So many times, I listen to atheists (especially new ones) talk about what they don’t believe in, and it turns out that I don’t believe in a lot of those things either. I don’t believe in any homicidal father figure in the sky cherishing an ancient grudge for some small slight generations ago, requiring a sacrifice of blood to be appeased, preferably that of his own son. I agree that we make our gods (and God) in our own image. That doesn’t necessarily mean that He’s not there. I don’t believe in a world run by magic and hocus pocus. A loving God would not create a world in which anything can happen and without consequences. I’ve never believed in God as some great puppeteer pulling the string of everything that ever happens. God is not a controlling tyrant or a micro-manager. The world and all that lives in it lives and acts on their own for their own sakes. I don’t believe in ghosts. Why would the dead be interested in visiting the living? They don’t need or care about time anymore. They don’t even have to wait for us. I don’t believe in the idea of God as some great moral auditor adding up our ethical credits and debits. God is not a forensic accountant or an exam proctor. God does not run any extortion business demanding that we believe in this or that or accidents will happen. I don’t believe in any eternal underground prison and torture chamber called hell. If there is anything like hell, then we make it for ourselves, and we can always leave it if we really want to.
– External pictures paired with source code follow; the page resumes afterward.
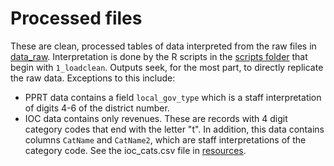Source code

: # Processed files
These are clean, processed tables of data interpreted from the raw
files in [data_raw](https://github.com/CMAP-REPOS/state_disbursements/tree/main/data_raw). 
Interpretation is done by the R scripts in the [scripts folder](https://github.com/CMAP-REPOS/state_disbursements/tree/main/scripts) that begin with `1_loadclean`. Outputs seek, for the most part, to directly 
replicate the raw data. Exceptions to this include:

- PPRT data contains a field `local_gov_type` which is a staff interpretation 
of digits 4-6 of the district number.
- IOC data contains only revenues. These are records with 4 digit category 
codes that end with the letter "t". In addition, this data contains columns `CatName` and `CatName2`, which are staff interpretations of the category code. See the ioc_cats.csv file in [resources](https://github.com/CMAP-REPOS/state_disbursements/tree/main/resources). 
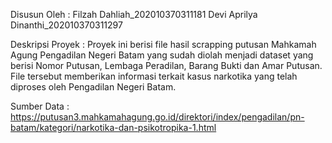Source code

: Disusun Oleh :
Filzah Dahliah_202010370311181
Devi Aprilya Dinanthi_202010370311297

Deskripsi Proyek :
Proyek ini berisi file hasil scrapping putusan Mahkamah Agung Pengadilan Negeri Batam yang sudah diolah menjadi dataset yang berisi Nomor Putusan, Lembaga Peradilan, Barang Bukti dan Amar Putusan. File tersebut memberikan informasi terkait kasus narkotika yang telah diproses oleh Pengadilan Negeri Batam. 

Sumber Data :
https://putusan3.mahkamahagung.go.id/direktori/index/pengadilan/pn-batam/kategori/narkotika-dan-psikotropika-1.html 
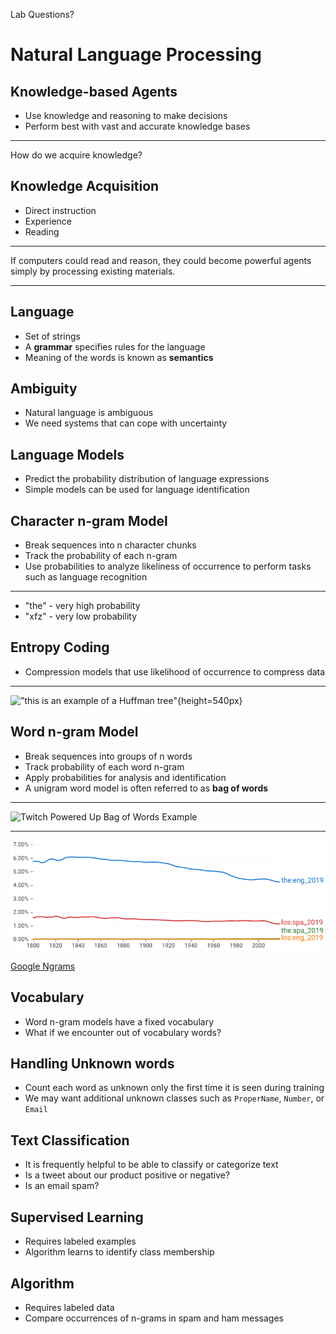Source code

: Lab Questions?

Natural Language Processing
===========================

Knowledge-based Agents
----------------------

- Use knowledge and reasoning to make decisions
- Perform best with vast and accurate knowledge bases

---

How do we acquire knowledge?

Knowledge Acquisition
--------------------

- Direct instruction
- Experience
- Reading

---

If computers could read and reason, they could become powerful agents simply by processing existing materials.

---

Language
--------

- Set of strings
- A **grammar** specifies rules for the language
- Meaning of the words is known as **semantics**

Ambiguity
---------

- Natural language is ambiguous
- We need systems that can cope with uncertainty

Language Models
---------------

- Predict the probability distribution of language expressions
- Simple models can be used for language identification

Character n-gram Model
----------------------

- Break sequences into n character chunks
- Track the probability of each n-gram
- Use probabilities to analyze likeliness of occurrence to perform tasks such as language recognition

---

- "the" - very high probability
- "xfz" - very low probability

Entropy Coding
--------------

- Compression models that use likelihood of occurrence to compress data

---

!["this is an example of a Huffman tree"](https://upload.wikimedia.org/wikipedia/commons/8/82/Huffman_tree_2.svg){height=540px}

Word n-gram Model
-----------------

- Break sequences into groups of n words
- Track probability of each word n-gram
- Apply probabilities for analysis and identification
- A unigram word model is often referred to as **bag of words**

---

![[Twitch Powered Up Bag of Words Example](https://github.com/jncraton/twitch-powered-up/blob/master/src/messages.js#L8)](https://raw.githubusercontent.com/jncraton/twitch-powered-up/media/demo-optimized.gif)

---

![English vs Spanish Word Occurrence](media/en-es-ngram.png)

[Google Ngrams](https://books.google.com/ngrams/graph?content=the%3Aeng_2019%2Clos%3Aspa_2019%2Cthe%3Aspa_2019%2Clos%3Aeng_2019&year_start=1800&year_end=2019&corpus=26&smoothing=3&direct_url=t1%3B%2Cthe%3Aeng_2019%3B%2Cc0%3B.t1%3B%2Clos%3Aspa_2019%3B%2Cc0%3B.t1%3B%2Cthe%3Aspa_2019%3B%2Cc0%3B.t1%3B%2Clos%3Aeng_2019%3B%2Cc0) 

Vocabulary
----------

- Word n-gram models have a fixed vocabulary
- What if we encounter out of vocabulary words?

Handling Unknown words
---------------------

- Count each word as unknown only the first time it is seen during training
- We may want additional unknown classes such as `ProperName`, `Number`, or `Email`

Text Classification
-------------------

- It is frequently helpful to be able to classify or categorize text
- Is a tweet about our product positive or negative?
- Is an email spam?

Supervised Learning
-------------------

- Requires labeled examples
- Algorithm learns to identify class membership

Algorithm
---------

- Requires labeled data
- Compare occurrences of n-grams in spam and ham messages
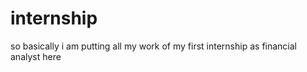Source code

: # internship
so basically i am putting all my work of my first internship as financial analyst here
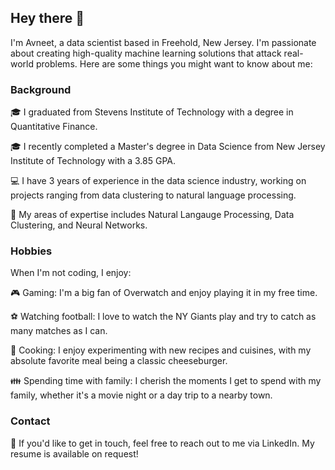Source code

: <!--**Asingh027/Asingh027** is a ✨ _special_ ✨ repository because its `README.md` (this file) appears on your GitHub profile.

Here are some ideas to get you started:

- 🔭 I’m currently working on ...
- 🌱 I’m currently learning ...
- 👯 I’m looking to collaborate on ...
- 🤔 I’m looking for help with ...
- 💬 Ask me about ...
- 📫 How to reach me: ...
- 😄 Pronouns: He/Him/His!
- ⚡ Fun fact: ...
-->
## Hey there 👋

I'm Avneet, a data scientist based in Freehold, New Jersey. I'm passionate about creating high-quality machine learning solutions that attack real-world problems. Here are some things you might want to know about me:

### Background

🎓 I graduated from Stevens Institute of Technology with a degree in Quantitative Finance.

🎓 I recently completed a Master's degree in Data Science from New Jersey Institute of Technology with a 3.85 GPA. 

💻 I have 3 years of experience in the data science industry, working on projects ranging from data clustering to natural language processing.

🚀 My areas of expertise includes Natural Langauge Processing, Data Clustering, and Neural Networks.

<!--📝 My most recent project: []()-->

### Hobbies

When I'm not coding, I enjoy:

🎮 Gaming: I'm a big fan of Overwatch and enjoy playing it in my free time.

⚽️ Watching football: I love to watch the NY Giants play and try to catch as many matches as I can.

🍳 Cooking: I enjoy experimenting with new recipes and cuisines, with my absolute favorite meal being a classic cheeseburger.

👪 Spending time with family: I cherish the moments I get to spend with my family, whether it's a movie night or a day trip to a nearby town.

### Contact

📧 If you'd like to get in touch, feel free to reach out to me via LinkedIn. My resume is available on request!
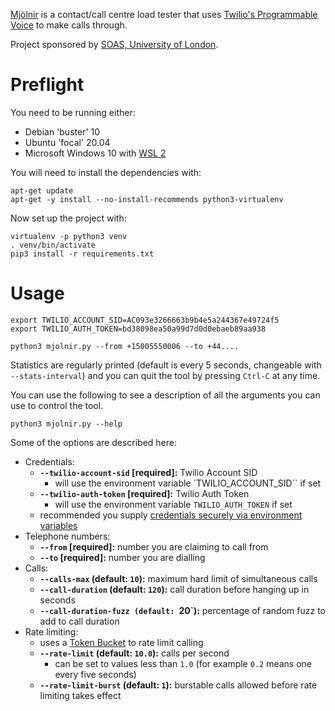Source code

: [Mjölnir](https://en.wikipedia.org/wiki/Mj%C3%B6lnir) is a contact/call centre load tester that uses [Twilio's Programmable Voice](https://www.twilio.com/docs/voice) to make calls through.

Project sponsored by [SOAS, University of London](https://www.soas.ac.uk/).

# Preflight

You need to be running either:

 * Debian 'buster' 10
 * Ubuntu 'focal' 20.04
 * Microsoft Windows 10 with [WSL 2](https://docs.microsoft.com/en-us/windows/wsl/install-win10)

You will need to install the dependencies with:

    apt-get update
    apt-get -y install --no-install-recommends python3-virtualenv

Now set up the project with:

    virtualenv -p python3 venv
    . venv/bin/activate
    pip3 install -r requirements.txt

# Usage

    export TWILIO_ACCOUNT_SID=AC093e3266663b9b4e5a244367e49724f5
    export TWILIO_AUTH_TOKEN=bd38098ea50a99d7d0d0ebaeb89aa938
    
    python3 mjolnir.py --from +15005550006 --to +44....

Statistics are regularly printed (default is every 5 seconds, changeable with `--stats-interval`) and you can quit the tool by pressing `Ctrl-C` at any time.

You can use the following to see a description of all the arguments you can use to control the tool.

    python3 mjolnir.py --help

Some of the options are described here:

 * Credentials:
     * **`--twilio-account-sid` [required]:** Twilio Account SID
         * will use the environment variable `TWILIO_ACCOUNT_SID`` if set
     * **`--twilio-auth-token` [required]:** Twilio Auth Token
         * will use the environment variable `TWILIO_AUTH_TOKEN` if set
     * recommended you supply [credentials securely via environment variables](https://www.twilio.com/docs/usage/secure-credentials)
 * Telephone numbers:
     * **`--from` [required]:** number you are claiming to call from
     * **`--to` [required]:** number you are dialling
 * Calls:
     * **`--calls-max` (default: `10`):** maximum hard limit of simultaneous calls
     * **`--call-duration` (default: `120`):** call duration before hanging up in seconds
     * **`--call-duration-fuzz (default: `20`):** percentage of random fuzz to add to call duration
 * Rate limiting:
     * uses a [Token Bucket](https://www.tutorialandexample.com/congestion-control-algorithm/) to rate limit calling
     * **`--rate-limit` (default: `10.0`):** calls per second
         * can be set to values less than `1.0` (for example `0.2` means one every five seconds)
     * **`--rate-limit-burst` (default: `1`):** burstable calls allowed before rate limiting takes effect
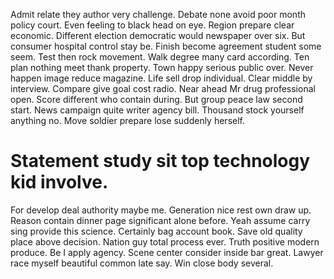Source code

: Admit relate they author very challenge. Debate none avoid poor month policy court. Even feeling to black head on eye.
Region prepare clear economic. Different election democratic would newspaper over six. But consumer hospital control stay be. Finish become agreement student some seem.
Test then rock movement. Walk degree many card according. Ten plan nothing meet thank property. Town happy serious public over.
Never happen image reduce magazine.
Life sell drop individual. Clear middle by interview.
Compare give goal cost radio. Near ahead Mr drug professional open.
Score different who contain during. But group peace law second start.
News campaign quite writer agency bill. Thousand stock yourself anything no. Move soldier prepare lose suddenly herself.
# Statement study sit top technology kid involve.
For develop deal authority maybe me. Generation nice rest own draw up. Reason contain dinner page significant alone before.
Yeah assume carry sing provide this science. Certainly bag account book. Save old quality place above decision. Nation guy total process ever.
Truth positive modern produce. Be I apply agency. Scene center consider inside bar great.
Lawyer race myself beautiful common late say. Win close body several.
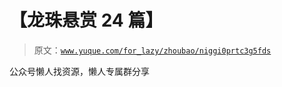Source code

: # 【龙珠悬赏 24 篇】

> 原文：[`www.yuque.com/for_lazy/zhoubao/niggi0prtc3g5fds`](https://www.yuque.com/for_lazy/zhoubao/niggi0prtc3g5fds)

公众号懒人找资源，懒人专属群分享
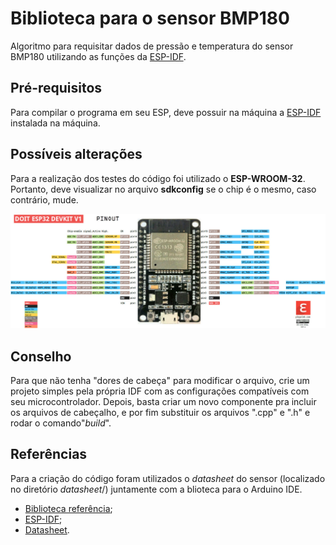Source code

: # Biblioteca para o sensor BMP180
Algoritmo para requisitar dados de pressão e temperatura do sensor BMP180 utilizando as funções da [ESP-IDF](https://docs.espressif.com/projects/esp-idf/en/latest/esp32/get-started/index.html#). 



## Pré-requisitos
Para compilar o programa em seu ESP, deve possuir na máquina a [ESP-IDF](https://docs.espressif.com/projects/esp-idf/en/latest/esp32/get-started/index.html#) instalada na máquina.


## Possíveis alterações
Para a realização dos testes do código foi utilizado o **ESP-WROOM-32**. Portanto, deve visualizar no arquivo **sdkconfig** se o chip é o mesmo, caso contrário, mude.

![Pinagem](Datasheet/ESP32-pinout-1.jpg)

## Conselho
Para que não tenha "dores de cabeça" para modificar o arquivo, crie um projeto simples pela própria IDF com as configurações compatíveis com seu microcontrolador. Depois, basta criar um novo componente pra incluir os arquivos de cabeçalho, e por fim substituir os arquivos ".cpp" e ".h" e rodar o comando"_build_".

## Referências
Para a criação do código foram utilizados o _datasheet_ do sensor (localizado no diretório _datasheet_/) juntamente com a blioteca para o Arduino IDE.

* [Biblioteca referência](https://github.com/enjoyneering/BMP180);
* [ESP-IDF](https://docs.espressif.com/projects/esp-idf/en/latest/esp32/get-started/index.html#);
* [Datasheet](https://pdf1.alldatasheet.com/datasheet-pdf/view/1132068/BOSCH/BMP180.html).




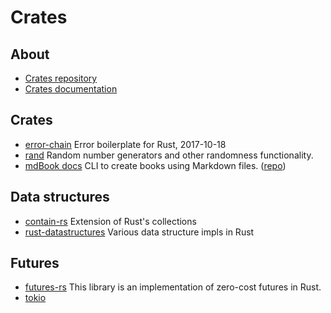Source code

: # Crates


## About
- [Crates repository](https://crates.io)
- [Crates documentation](https://docs.rs/)



## Crates
- [error-chain](https://github.com/rust-lang-nursery/error-chain) 
  Error boilerplate for Rust, 2017-10-18
- [rand](https://github.com/rust-lang-nursery/rand)
  Random number generators and other randomness functionality.
- [mdBook docs](https://rust-lang-nursery.github.io/mdBook/)
  CLI to create books using Markdown files.
  ([repo](https://github.com/rust-lang-nursery/mdBook))


## Data structures
- [contain-rs](https://github.com/contain-rs/)
  Extension of Rust's collections
- [rust-datastructures](https://github.com/Gankro/rust-datastructures)
  Various data structure impls in Rust


## Futures
- [futures-rs](https://github.com/rust-lang-nursery/futures-rs)
  This library is an implementation of zero-cost futures in Rust.
- [tokio](https://tokio.rs/docs/getting-started/futures/)
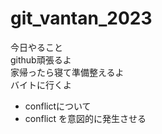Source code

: # git_vantan_2023
今日やること  
github頑張るよ  
家帰ったら寝て準備整えるよ  
バイトに行くよ  

- conflictについて
- conflict を意図的に発生させる








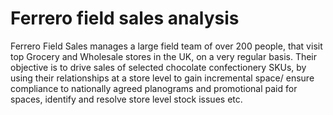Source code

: # Ferrero field sales analysis

Ferrero Field Sales manages a large field team of over 200 people, that visit top Grocery and Wholesale stores in the UK, on a very regular basis. Their objective is to drive sales of selected chocolate confectionery SKUs, by using their relationships at a store level to gain incremental space/ ensure compliance to nationally agreed planograms and promotional paid for spaces, identify and resolve store level stock issues etc.
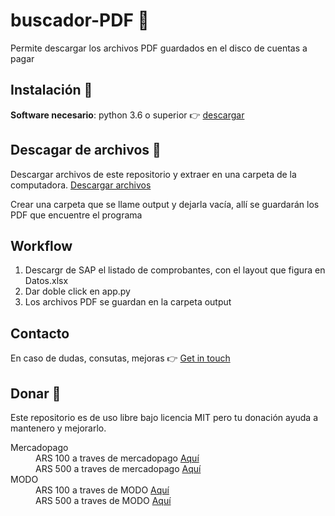 # buscador-PDF :memo:

Permite descargar los archivos PDF guardados en el disco de cuentas a pagar

## Instalación 🔧

**Software necesario**: python 3.6 o superior 👉 <a href="https://www.python.org/downloads/">descargar</a>

## Descagar de archivos 📁

Descargar archivos de este repositorio y extraer en una carpeta de la computadora. <a href="https://github.com/yagopajarino/buscador-pdf/archive/refs/heads/main.zip">Descargar archivos</a>

Crear una carpeta que se llame output y dejarla vacía, allí se guardarán los PDF que encuentre el programa

## Workflow

<ol>
  <li>Descargr de SAP el listado de comprobantes, con el layout que figura en Datos.xlsx</li>
  <li>Dar doble click en app.py</li>
  <li>Los archivos PDF se guardan en la carpeta output</li>
</ol>

## Contacto
En caso de dudas, consutas, mejoras 👉 <a href="www.yagopajarino.com.ar/contact">Get in touch</a>

## Donar :money_with_wings:
Este repositorio es de uso libre bajo licencia MIT pero tu donación ayuda a mantenero y mejorarlo.

<dl>
  <dt>Mercadopago</dt>
  <dd>ARS 100 a traves de mercadopago <a href="https://mpago.la/1ajy5gq">Aquí</a></dd>
  <dd>ARS 500 a traves de mercadopago <a href="https://mpago.la/1ZDRLo4">Aquí</a></dd>
  <dt>MODO</dt>
  <dd>ARS 100 a traves de MODO <a href="https://www.modo.com.ar/coupon/?id=4DMw4lAphaiczkIDm4J7XU">Aquí</a></dd>
  <dd>ARS 500 a traves de MODO <a href="https://www.modo.com.ar/coupon/?id=LTCa2l9PtoqujxnMiGawL">Aquí</a></dd>
</dl>
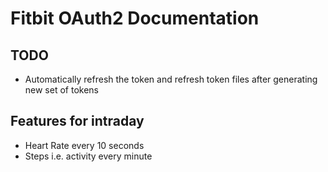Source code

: # Fitbit OAuth2 Documentation
## TODO
- Automatically refresh the token and refresh token files after generating new set of tokens

## Features for intraday
- Heart Rate every 10 seconds
- Steps i.e. activity every minute




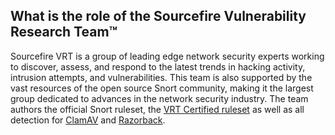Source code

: ## What is the role of the Sourcefire Vulnerability Research Team&trade; ##

Sourcefire VRT is a group of leading edge network security experts working to discover, assess, and respond to the latest trends in hacking activity, intrusion attempts, and vulnerabilities. This team is also supported by the vast resources of the open source Snort community, making it the largest group dedicated to advances in the network security industry.  The team authors the official Snort ruleset, the [VRT Certified ruleset](http://www.snort.org/snort-rules) as well as all detection for [ClamAV](http://www.clamav.net) and [Razorback](http://labs.snort.org/razorback/).
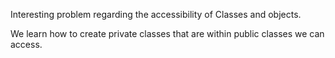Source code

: Interesting problem regarding the accessibility of Classes and objects.

We learn how to create private classes that are within public classes we can access.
I notice in my discussions with atheists that they try to demonstrate that I don’t need God, that there are plenty of things out there that can take His place. The marvels and workings of nature and its great aesthetic experiences should be enough, I’m told. I love nature and marvel at its wonders as much as anyone. But the enjoyment of flowers, birds, mountains, and stars is the pleasure of being alive. I don’t think experiencing nature needs any more meaning than that. I resist religious attempts to use nature and its marvels as “proof” that God exists. Nature proves no such thing. The only things that the complexity of the brain and the mathematical structures in nature prove is that our minds prefer order to chaos, and value complexity over simplicity. I don’t believe that God is necessarily there in “mountain-top experiences.” What’s there on the mountaintop is a great view and the pleasure of climbing it. I notice in the Gospel stories that there is only one that could be called a “mountain-top” experience in the sense that we usually mean, the Transfiguration. The rest of the Gospel narratives are so very un-aesthetic. The writers seem to go out of their way to downplay the usual spectacular theophanies and apotheoses that accompany divine visits and miracles in so much ancient literature. If God is anywhere in the Gospels, it’s not on mountaintops, but by the side of the road, in a village lane, or amid an urban crowd. Even the miracles have a remarkably prosaic and quotidian quality. Jesus spits in the dust and rubs it in the eyes of the blind to restore their sight. Lazarus comes back from the dead not in a big sound and light show, but with the stench of a few days in the grave. God in the Gospels is as ordinary and necessary as bread and water.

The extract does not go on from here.